*** Block opens ***
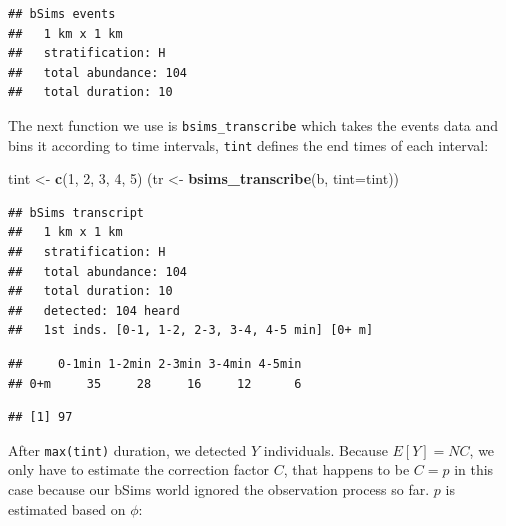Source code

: \documentclass[12pt,]{book}
\newenvironment{Shaded}{\begin{snugshade}}{\end{snugshade}}
\newcommand{\CommentTok}[1]{\textcolor[rgb]{0.56,0.35,0.01}{\textit{#1}}}
\newcommand{\DataTypeTok}[1]{\textcolor[rgb]{0.13,0.29,0.53}{#1}}
\newcommand{\DecValTok}[1]{\textcolor[rgb]{0.00,0.00,0.81}{#1}}
\newcommand{\KeywordTok}[1]{\textcolor[rgb]{0.13,0.29,0.53}{\textbf{#1}}}
\newcommand{\NormalTok}[1]{#1}
\newcommand{\OperatorTok}[1]{\textcolor[rgb]{0.81,0.36,0.00}{\textbf{#1}}}
\newcommand{\StringTok}[1]{\textcolor[rgb]{0.31,0.60,0.02}{#1}}
\begin{document}
\begin{verbatim}
## bSims events
##   1 km x 1 km
##   stratification: H
##   total abundance: 104
##   total duration: 10
\end{verbatim}

The next function we use is \texttt{bsims\_transcribe} which takes the events data
and bins it according to time intervals, \texttt{tint} defines the end times of
each interval:

\begin{Shaded}
\begin{Highlighting}[]
\NormalTok{tint <-}\StringTok{ }\KeywordTok{c}\NormalTok{(}\DecValTok{1}\NormalTok{, }\DecValTok{2}\NormalTok{, }\DecValTok{3}\NormalTok{, }\DecValTok{4}\NormalTok{, }\DecValTok{5}\NormalTok{)}
\NormalTok{(tr <-}\StringTok{ }\KeywordTok{bsims_transcribe}\NormalTok{(b, }\DataTypeTok{tint=}\NormalTok{tint))}
\end{Highlighting}
\end{Shaded}

\begin{verbatim}
## bSims transcript
##   1 km x 1 km
##   stratification: H
##   total abundance: 104
##   total duration: 10
##   detected: 104 heard
##   1st inds. [0-1, 1-2, 2-3, 3-4, 4-5 min] [0+ m]
\end{verbatim}

\begin{Shaded}
\end{Shaded}

\begin{verbatim}
##     0-1min 1-2min 2-3min 3-4min 4-5min
## 0+m     35     28     16     12      6
\end{verbatim}

\begin{Shaded}
\end{Shaded}

\begin{verbatim}
## [1] 97
\end{verbatim}

After \texttt{max(tint)} duration, we detected \(Y\) individuals.
Because \(E[Y] = NC\), we only have to estimate the correction factor \(C\),
that happens to be \(C=p\) in this case because our bSims world
ignored the observation process so far. \(p\) is estimated based on \(\phi\):
\end{document}
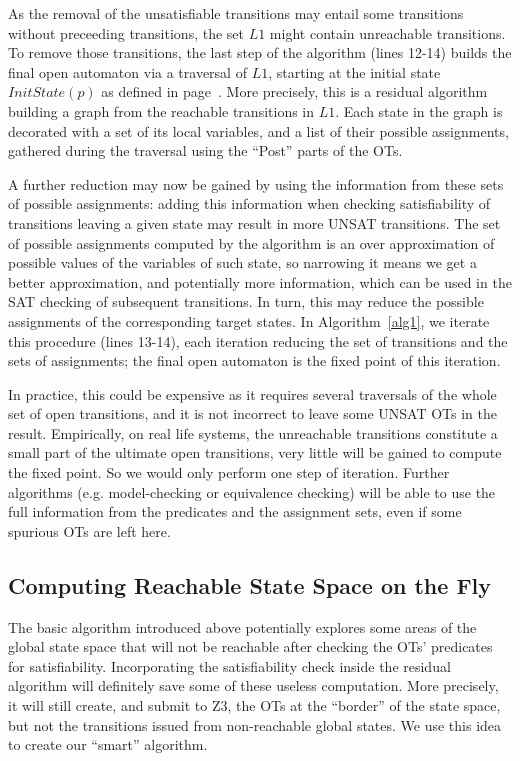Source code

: \documentclass[smallcondensed]{svjour3}
\newcommand{\QIN}[1]{\textcolor{airforceblue}{#1}}
\newcommand{\YX}[1]{{\color{red}#1}}
\begin{document}
\QIN{As the removal of the unsatisfiable transitions \YX{may entail some transitions without preceeding} transitions, }
the set $L1$ might contain unreachable transitions. To remove those transitions, the last step of the  
algorithm (lines 12-14) builds the final open automaton via a traversal of $L1$,
starting at the initial state $InitState(p)$ as defined in
page~\pageref{def-states}. More precisely, this is a residual
algorithm building a graph from the reachable transitions in $L1$. 
Each state in the graph is decorated with a set of its local
variables, and a list of their possible assignments,
gathered during the traversal using the ``Post'' parts of the
OTs.

A further reduction may now be gained by using the information from
these sets of possible assignments: adding this information when
checking satisfiability of transitions leaving a given state may
result in more UNSAT transitions. The set of possible
assignments computed by the algorithm is an over approximation of
possible values of the 
variables of such state, so narrowing it means we get a better
approximation, and potentially more information, which can be used in
the SAT checking of subsequent transitions. In turn, this may reduce the possible
assignments of the corresponding target states. In
Algorithm~\ref{alg1}, we iterate this procedure (lines 13-14), each iteration
reducing the set of 
transitions and the sets of assignments; the final open automaton
is the fixed point of this iteration.

In practice, this could be
expensive \QIN{as it requires several traversals of the whole set of open transitions}, and it is not incorrect to leave some UNSAT OTs in the
result. \QIN{\YX{Empirically, on real life systems, the unreachable transitions constitute  a small part of the ultimate} open transitions, very little will be gained to compute the fixed point. So we would only perform one step of iteration.} Further algorithms 
(e.g. model-checking or equivalence checking) will be able to use the
full information from the predicates and the assignment sets, even if
some spurious OTs are left here.

\subsection{Computing Reachable State Space on the Fly}

The basic algorithm introduced above potentially explores some
areas of the global state space that will not be reachable after
checking the OTs' predicates for satisfiability. Incorporating the
satisfiability check inside the residual algorithm will definitely
save some of these useless computation. More precisely, it will still
create, and submit to Z3, the OTs at the ``border'' of the state space, but
not the transitions issued from non-reachable global states. We use
this idea to create our ``smart'' algorithm.
\end{document}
*** Block closes ***
TASK DIRECTIONS:
Only lines containing the string "residual" belong in the answer; find them in the data above and copy them.

RESULT FOR THIS TASK:
page~\pageref{def-states}. More precisely, this is a residual
satisfiability check inside the residual algorithm will definitely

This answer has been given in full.